BITUNG, PRONews5.com — Aroma busuk dugaan korupsi kembali tercium dari tubuh Pemerintah Kota Bitung. Kali ini, kasus mencuat dari transaksi pembebasan lahan senilai Rp2 miliar di Kelurahan Sagerat, Kecamatan Matuari, yang ditemukan cacat hukum oleh Badan Pemeriksa Keuangan (BPK) RI.
Transaksi itu dilakukan pada tahun anggaran 2024, namun jejak kelalaiannya baru terkuak setelah sertifikat tanah yang dibayar dengan uang rakyat ternyata masih tergadai di bank.
Bukan hanya cacat prosedural karena tidak dilengkapi appraisal independen, pembelian lahan ini juga dinilai melanggar prinsip kehati-hatian negara dalam pengelolaan aset publik.
Kepada PRONews5.com, Senin (28/7/2025), pengamat hukum dan kebijakan publik, Berty Alan Lumempouw, S.H., menyebut ini bukan lagi persoalan teknis atau administrasi.
Menurutnya, transaksi tersebut adalah skandal nyata yang mencerminkan kebobrokan sistem di internal Pemkot Bitung.
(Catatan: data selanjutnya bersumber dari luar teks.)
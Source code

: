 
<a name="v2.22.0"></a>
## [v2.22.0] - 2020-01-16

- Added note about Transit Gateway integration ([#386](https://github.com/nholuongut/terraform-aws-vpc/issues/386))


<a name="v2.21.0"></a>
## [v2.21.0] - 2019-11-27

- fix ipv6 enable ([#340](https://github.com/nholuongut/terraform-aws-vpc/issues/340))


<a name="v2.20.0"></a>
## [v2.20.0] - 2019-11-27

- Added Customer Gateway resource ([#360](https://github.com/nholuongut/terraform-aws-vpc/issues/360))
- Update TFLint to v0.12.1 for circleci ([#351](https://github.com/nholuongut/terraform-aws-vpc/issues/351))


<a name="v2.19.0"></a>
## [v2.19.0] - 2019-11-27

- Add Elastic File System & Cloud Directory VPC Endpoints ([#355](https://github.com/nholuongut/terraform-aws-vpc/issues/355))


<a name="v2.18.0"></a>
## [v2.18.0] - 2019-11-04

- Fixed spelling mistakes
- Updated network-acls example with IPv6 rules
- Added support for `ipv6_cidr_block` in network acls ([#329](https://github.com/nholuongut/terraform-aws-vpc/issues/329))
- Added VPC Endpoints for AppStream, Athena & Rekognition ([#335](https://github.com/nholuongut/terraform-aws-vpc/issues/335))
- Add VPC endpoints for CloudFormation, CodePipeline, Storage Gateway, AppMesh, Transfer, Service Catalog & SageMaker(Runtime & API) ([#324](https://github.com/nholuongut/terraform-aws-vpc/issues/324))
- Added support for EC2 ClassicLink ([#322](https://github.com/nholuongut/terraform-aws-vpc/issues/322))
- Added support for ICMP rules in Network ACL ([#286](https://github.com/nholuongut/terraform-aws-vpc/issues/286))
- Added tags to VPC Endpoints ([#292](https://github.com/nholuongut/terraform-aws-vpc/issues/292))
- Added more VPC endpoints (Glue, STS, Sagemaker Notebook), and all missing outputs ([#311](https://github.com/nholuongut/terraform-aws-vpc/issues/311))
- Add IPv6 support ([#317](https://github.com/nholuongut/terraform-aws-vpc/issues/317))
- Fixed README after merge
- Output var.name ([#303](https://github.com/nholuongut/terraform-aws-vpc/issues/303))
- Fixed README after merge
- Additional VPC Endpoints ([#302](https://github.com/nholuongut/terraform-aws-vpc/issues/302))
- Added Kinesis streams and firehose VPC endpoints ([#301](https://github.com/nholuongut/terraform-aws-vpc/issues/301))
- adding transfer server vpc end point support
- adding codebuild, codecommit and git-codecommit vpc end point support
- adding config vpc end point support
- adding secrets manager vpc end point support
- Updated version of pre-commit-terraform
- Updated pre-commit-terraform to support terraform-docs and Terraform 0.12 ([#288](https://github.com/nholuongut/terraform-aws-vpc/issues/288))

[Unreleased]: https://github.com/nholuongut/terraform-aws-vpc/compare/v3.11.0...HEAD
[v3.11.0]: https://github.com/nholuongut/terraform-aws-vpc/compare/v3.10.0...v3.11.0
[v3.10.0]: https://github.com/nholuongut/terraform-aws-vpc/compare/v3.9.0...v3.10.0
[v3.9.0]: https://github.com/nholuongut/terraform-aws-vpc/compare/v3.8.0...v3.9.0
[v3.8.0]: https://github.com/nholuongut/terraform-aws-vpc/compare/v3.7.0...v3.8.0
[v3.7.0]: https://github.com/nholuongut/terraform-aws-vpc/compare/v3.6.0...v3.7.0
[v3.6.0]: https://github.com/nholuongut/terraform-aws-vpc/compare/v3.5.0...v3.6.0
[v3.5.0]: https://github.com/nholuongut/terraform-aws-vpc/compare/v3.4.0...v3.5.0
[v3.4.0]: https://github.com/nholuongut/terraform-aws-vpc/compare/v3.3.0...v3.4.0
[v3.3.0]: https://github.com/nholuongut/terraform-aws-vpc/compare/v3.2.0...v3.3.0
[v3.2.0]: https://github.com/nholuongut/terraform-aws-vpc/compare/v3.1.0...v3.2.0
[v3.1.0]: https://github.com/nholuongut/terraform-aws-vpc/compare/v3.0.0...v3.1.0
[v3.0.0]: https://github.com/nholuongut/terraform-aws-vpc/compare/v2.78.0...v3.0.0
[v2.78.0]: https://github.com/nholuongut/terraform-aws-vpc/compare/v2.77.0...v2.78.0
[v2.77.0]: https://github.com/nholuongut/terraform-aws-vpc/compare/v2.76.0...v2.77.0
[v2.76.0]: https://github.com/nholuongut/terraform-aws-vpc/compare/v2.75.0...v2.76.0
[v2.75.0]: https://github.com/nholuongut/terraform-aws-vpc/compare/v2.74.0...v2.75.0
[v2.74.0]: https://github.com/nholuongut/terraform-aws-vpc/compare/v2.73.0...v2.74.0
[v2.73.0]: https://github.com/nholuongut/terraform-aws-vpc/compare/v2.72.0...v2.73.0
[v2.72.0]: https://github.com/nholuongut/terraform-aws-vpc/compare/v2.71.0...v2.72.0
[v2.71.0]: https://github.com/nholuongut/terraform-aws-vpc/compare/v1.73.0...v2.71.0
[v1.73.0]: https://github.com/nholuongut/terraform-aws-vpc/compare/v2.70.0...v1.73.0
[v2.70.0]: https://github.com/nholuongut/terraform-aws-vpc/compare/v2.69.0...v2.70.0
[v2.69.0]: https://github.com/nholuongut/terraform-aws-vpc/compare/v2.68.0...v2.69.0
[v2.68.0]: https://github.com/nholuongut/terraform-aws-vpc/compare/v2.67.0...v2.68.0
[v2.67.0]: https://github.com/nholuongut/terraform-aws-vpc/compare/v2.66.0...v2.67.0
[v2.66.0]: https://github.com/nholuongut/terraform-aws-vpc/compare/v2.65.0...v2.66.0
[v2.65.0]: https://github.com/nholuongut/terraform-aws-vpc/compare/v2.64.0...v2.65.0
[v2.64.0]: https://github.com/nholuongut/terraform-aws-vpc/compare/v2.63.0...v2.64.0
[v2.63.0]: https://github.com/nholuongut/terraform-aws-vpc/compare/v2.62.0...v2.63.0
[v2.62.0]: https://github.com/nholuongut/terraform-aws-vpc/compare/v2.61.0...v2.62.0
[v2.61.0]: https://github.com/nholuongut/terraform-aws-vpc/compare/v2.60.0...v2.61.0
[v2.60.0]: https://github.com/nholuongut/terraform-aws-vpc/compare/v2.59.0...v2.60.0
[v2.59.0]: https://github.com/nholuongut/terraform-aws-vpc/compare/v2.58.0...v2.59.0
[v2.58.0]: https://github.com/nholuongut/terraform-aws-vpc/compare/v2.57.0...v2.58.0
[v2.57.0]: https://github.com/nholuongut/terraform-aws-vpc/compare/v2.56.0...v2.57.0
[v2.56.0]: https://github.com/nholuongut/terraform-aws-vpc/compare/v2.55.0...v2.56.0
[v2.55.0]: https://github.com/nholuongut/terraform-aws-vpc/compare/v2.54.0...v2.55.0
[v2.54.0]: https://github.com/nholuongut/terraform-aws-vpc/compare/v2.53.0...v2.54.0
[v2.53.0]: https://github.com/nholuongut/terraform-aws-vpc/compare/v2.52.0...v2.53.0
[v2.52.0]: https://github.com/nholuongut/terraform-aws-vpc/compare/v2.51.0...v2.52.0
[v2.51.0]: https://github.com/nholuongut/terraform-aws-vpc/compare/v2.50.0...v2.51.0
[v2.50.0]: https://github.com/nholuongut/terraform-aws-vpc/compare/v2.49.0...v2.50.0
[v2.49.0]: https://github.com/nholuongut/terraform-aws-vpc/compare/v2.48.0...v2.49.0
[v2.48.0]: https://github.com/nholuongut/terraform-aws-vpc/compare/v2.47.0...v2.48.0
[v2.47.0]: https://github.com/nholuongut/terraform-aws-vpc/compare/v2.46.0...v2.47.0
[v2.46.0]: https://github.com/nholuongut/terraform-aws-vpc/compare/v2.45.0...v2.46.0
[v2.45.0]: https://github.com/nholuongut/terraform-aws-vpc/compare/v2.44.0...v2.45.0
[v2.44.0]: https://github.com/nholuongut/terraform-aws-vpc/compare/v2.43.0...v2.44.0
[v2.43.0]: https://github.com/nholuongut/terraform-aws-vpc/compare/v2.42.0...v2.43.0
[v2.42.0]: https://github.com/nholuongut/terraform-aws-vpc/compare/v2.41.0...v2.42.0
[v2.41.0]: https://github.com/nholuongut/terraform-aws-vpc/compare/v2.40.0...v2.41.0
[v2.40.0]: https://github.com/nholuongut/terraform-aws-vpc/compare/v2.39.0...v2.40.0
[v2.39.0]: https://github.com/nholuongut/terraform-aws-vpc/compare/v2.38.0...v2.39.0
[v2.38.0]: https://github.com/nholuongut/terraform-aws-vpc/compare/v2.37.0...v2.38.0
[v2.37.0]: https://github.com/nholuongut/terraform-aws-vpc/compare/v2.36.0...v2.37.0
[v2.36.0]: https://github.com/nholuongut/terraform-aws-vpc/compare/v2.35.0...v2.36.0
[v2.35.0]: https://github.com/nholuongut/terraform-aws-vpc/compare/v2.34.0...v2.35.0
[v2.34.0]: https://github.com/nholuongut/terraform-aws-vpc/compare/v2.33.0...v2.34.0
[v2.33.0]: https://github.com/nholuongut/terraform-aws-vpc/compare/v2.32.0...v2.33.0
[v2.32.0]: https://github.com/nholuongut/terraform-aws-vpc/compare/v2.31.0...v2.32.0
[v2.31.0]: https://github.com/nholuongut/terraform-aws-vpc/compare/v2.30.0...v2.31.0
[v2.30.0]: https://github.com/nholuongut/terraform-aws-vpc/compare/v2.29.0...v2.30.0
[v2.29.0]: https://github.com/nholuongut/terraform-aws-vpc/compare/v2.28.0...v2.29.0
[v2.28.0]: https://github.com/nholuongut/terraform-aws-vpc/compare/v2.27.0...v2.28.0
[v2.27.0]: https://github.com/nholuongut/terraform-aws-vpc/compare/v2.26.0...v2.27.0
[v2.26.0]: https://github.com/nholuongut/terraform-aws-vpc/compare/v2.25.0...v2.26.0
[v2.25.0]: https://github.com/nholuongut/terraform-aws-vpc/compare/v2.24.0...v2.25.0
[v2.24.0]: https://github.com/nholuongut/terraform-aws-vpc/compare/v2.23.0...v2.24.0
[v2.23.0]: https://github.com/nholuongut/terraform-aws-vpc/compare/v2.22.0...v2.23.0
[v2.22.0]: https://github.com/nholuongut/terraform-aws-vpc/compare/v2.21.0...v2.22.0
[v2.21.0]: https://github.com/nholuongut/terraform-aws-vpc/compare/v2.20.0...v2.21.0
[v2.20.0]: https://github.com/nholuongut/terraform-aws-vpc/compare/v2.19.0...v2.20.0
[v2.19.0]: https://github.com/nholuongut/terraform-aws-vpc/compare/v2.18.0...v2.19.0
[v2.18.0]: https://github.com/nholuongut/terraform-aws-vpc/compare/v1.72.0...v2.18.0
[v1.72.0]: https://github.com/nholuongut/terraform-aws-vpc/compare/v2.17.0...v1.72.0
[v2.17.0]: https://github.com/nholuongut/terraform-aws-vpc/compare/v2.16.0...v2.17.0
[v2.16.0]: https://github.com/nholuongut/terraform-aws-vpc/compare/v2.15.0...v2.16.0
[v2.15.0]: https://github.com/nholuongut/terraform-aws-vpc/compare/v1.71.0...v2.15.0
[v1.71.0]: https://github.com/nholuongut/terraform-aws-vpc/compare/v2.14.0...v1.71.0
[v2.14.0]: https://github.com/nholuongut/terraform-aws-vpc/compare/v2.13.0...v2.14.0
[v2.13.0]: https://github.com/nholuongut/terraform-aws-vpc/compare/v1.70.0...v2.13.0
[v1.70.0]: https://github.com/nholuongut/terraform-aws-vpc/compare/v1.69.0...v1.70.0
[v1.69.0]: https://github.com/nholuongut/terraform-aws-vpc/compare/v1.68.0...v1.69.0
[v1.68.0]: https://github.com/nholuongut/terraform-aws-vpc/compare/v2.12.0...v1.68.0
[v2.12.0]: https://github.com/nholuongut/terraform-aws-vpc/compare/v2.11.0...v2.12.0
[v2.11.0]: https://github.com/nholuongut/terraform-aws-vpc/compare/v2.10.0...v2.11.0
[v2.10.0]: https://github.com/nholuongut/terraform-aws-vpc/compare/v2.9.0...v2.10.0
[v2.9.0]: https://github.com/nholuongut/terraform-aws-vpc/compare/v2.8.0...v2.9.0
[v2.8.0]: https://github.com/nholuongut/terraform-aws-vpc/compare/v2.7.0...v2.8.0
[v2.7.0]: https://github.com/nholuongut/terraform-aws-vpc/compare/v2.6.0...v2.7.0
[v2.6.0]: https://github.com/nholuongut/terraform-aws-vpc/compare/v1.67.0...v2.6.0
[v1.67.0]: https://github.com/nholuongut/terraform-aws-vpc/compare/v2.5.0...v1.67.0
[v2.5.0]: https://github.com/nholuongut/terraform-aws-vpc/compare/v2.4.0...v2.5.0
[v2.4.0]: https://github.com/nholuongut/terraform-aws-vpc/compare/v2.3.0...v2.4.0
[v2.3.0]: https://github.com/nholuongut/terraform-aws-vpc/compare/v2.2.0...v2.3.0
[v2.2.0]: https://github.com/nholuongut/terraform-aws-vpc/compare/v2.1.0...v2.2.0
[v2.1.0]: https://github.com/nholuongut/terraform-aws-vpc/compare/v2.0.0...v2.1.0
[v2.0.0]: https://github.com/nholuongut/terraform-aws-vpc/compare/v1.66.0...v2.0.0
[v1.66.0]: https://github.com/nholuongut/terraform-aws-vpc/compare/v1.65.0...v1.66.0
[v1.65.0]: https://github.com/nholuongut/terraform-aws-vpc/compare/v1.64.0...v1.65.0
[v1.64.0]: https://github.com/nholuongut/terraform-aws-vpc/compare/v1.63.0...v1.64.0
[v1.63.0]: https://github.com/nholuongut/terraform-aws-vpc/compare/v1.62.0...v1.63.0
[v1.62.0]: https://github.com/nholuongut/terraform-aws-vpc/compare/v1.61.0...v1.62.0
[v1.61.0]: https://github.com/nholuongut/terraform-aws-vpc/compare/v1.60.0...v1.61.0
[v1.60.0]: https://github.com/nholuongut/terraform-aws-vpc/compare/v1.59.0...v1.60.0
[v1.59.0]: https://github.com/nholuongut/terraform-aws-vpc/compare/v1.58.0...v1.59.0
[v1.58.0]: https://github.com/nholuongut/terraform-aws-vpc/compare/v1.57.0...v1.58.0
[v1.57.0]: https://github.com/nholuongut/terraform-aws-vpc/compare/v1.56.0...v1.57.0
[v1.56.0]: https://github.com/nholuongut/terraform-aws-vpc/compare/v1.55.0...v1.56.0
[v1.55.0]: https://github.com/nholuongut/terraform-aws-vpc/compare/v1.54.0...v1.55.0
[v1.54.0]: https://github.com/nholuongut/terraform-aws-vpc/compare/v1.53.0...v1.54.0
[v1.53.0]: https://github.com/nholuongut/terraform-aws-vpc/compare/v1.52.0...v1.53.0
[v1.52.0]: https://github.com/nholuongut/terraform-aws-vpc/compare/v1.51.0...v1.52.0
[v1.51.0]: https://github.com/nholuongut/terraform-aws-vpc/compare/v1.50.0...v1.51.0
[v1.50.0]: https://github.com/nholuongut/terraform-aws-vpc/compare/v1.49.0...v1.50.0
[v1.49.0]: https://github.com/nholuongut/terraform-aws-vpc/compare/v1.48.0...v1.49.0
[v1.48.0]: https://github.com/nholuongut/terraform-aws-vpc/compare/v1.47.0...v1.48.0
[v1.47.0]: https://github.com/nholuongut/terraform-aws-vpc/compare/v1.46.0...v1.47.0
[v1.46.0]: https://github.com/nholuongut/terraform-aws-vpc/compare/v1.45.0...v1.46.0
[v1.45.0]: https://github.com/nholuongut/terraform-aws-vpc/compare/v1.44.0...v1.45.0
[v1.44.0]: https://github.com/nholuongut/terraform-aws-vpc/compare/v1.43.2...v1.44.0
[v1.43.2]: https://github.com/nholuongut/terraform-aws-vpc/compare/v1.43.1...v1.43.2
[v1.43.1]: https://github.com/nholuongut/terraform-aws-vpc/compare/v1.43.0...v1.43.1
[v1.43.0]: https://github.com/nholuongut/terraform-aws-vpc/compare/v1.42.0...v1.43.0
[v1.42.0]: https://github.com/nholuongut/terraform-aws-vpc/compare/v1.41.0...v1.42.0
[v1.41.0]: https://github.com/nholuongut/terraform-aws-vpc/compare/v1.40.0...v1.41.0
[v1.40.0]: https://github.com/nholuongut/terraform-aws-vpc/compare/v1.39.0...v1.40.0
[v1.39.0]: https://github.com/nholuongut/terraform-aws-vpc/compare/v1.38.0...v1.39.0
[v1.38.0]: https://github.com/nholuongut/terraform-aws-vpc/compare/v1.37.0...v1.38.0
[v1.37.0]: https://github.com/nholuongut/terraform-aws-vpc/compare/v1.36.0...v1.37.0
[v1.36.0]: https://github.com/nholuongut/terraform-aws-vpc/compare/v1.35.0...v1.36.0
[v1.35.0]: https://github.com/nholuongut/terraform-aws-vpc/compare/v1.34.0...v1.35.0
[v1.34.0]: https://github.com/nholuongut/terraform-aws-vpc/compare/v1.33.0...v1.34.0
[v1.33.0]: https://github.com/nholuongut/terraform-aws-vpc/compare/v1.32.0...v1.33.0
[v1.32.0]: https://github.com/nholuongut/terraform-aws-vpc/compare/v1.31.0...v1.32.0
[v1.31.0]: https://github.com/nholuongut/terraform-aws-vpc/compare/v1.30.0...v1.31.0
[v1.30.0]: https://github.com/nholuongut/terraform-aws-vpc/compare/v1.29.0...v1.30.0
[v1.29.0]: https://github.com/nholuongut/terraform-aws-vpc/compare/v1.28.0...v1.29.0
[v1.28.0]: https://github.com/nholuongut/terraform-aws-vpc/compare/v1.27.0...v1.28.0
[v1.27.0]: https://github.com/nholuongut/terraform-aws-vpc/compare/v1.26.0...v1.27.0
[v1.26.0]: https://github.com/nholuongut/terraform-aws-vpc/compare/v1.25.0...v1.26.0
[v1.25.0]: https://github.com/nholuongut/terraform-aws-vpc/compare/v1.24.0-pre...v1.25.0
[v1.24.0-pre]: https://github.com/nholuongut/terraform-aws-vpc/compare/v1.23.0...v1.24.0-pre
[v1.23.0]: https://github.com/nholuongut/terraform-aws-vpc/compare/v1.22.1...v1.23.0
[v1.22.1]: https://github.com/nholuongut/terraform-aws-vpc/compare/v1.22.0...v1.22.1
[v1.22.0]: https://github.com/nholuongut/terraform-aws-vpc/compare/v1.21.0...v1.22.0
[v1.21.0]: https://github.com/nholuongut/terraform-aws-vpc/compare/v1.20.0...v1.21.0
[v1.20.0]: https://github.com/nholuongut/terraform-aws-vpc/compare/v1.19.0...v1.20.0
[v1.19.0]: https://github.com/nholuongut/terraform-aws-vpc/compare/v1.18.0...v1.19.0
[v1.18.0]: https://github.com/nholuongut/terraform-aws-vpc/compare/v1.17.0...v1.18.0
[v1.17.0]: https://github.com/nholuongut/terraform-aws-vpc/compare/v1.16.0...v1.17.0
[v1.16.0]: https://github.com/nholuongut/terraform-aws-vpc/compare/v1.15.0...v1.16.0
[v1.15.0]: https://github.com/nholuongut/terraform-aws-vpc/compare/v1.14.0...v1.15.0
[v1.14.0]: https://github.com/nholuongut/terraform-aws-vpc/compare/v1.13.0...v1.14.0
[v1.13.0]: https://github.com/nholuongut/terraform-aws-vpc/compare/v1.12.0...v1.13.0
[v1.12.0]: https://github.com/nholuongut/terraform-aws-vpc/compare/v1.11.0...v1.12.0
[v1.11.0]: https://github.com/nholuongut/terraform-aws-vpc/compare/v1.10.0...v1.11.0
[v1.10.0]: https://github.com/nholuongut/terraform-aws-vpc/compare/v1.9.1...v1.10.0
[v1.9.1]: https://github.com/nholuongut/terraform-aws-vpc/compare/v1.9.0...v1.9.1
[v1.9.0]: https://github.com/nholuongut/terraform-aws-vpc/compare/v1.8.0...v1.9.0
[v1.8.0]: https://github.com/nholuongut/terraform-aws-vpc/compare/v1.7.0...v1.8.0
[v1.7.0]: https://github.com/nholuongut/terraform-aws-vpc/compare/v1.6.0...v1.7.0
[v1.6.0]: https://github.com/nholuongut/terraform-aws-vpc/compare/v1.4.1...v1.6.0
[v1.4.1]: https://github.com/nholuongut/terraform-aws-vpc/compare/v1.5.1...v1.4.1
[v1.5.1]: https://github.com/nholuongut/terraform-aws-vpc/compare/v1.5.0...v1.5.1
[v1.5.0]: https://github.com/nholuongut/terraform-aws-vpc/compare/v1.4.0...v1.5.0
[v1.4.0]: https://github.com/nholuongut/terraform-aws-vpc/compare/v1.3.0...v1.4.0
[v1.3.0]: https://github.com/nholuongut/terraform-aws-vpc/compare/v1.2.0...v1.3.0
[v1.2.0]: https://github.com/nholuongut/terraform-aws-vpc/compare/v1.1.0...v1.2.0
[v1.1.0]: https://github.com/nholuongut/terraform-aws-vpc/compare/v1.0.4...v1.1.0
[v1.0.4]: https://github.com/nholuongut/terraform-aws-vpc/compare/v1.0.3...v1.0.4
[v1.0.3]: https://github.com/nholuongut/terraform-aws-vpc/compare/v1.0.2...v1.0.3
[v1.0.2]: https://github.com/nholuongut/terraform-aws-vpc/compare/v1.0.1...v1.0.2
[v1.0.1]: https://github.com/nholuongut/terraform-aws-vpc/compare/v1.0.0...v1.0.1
“Ini bukan sekadar kelalaian. Ini skandal. Kita bicara soal uang rakyat yang digelontorkan untuk aset yang secara hukum belum bisa dimiliki pemerintah. Negara bisa kehilangan segalanya jika bank menyita lahan itu,” tegas Lumempouw.
Ia menuding, tindakan Kuasa Pengguna Anggaran (KPA) dan Pejabat Pembuat Komitmen (PPK) yang berani menandatangani dokumen pembayaran tanpa kelengkapan hukum sebagai bentuk pelanggaran berat.
Bukan tidak mungkin, kata dia, ada unsur kesengajaan atau permainan antara pejabat dan pemilik lahan yang sengaja menyembunyikan fakta bahwa sertifikat tanah masih dalam status agunan.
Lumempouw menilai, situasi ini sangat berbahaya jika dibiarkan. Ia mendesak agar Komisi Pemberantasan Korupsi (KPK) segera turun tangan membuka penyelidikan menyeluruh, termasuk menelusuri aliran dana, kemungkinan adanya gratifikasi, serta peran pihak bank yang dinilai abai memberikan peringatan kepada Pemkot tentang status jaminan tanah tersebut.
Tak hanya itu, ia mendesak agar transaksi segera dibatalkan dan dana dikembalikan ke kas daerah. Menurutnya, mekanisme tuntutan ganti rugi harus segera diberlakukan agar kerugian negara tidak terus membesar.